Much the same thing happened with the electrical and magnetic units in the centimeter-gram-second and meter-kilogram-second systems; π kept popping up where it made no sense.

These pop-up π's could be prevented by introducing π into the definition of one or more electromagnetic units. However, one couldn't just simply multiply or divide an existing definition by π, because that would destroy the coherence of the system. Getting π to appear only where it made sense came to be called “rationalizing” the system, and it was extremely controversial.

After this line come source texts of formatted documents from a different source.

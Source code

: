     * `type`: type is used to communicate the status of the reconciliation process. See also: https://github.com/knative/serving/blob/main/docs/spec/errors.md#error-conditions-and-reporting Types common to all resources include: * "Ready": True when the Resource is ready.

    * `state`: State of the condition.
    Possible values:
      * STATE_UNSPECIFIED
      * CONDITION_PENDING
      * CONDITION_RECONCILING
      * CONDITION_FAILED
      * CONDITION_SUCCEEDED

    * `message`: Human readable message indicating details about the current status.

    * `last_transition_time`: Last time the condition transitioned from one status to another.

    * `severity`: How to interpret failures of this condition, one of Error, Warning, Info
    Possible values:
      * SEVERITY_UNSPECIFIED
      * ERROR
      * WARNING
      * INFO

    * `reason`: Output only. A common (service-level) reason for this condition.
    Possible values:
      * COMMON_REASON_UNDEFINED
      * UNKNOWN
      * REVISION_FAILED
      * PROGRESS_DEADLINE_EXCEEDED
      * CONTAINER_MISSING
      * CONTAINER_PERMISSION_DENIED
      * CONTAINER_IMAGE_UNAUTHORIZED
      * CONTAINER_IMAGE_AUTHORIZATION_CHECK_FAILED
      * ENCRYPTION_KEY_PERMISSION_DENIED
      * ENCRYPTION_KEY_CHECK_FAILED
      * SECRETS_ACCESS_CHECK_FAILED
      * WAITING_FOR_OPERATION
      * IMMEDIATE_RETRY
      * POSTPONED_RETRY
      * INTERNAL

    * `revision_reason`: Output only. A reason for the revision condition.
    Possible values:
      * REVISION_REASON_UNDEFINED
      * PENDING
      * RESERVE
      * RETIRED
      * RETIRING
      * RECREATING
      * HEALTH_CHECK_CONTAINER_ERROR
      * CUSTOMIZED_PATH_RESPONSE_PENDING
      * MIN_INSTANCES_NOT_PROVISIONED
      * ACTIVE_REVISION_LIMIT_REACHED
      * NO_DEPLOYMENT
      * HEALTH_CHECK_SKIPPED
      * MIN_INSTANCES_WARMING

In a plenary session in 1935 the IEC adopted the Giorgi system. In 1950 it decided to increase the value for the permeability of free space by a factor of 4π (the surface area of a sphere of radius 1), thus rationalizing the system. Expressions concerning spheres would contain “4π”; those concerning coils, “2π”; and those dealing with straight wires would not contain π at all. The resulting “rationalized MKSA system,” was the direct ancestor of SI.

The “circfeet” way of presenting the problem is due to B. A. Massey.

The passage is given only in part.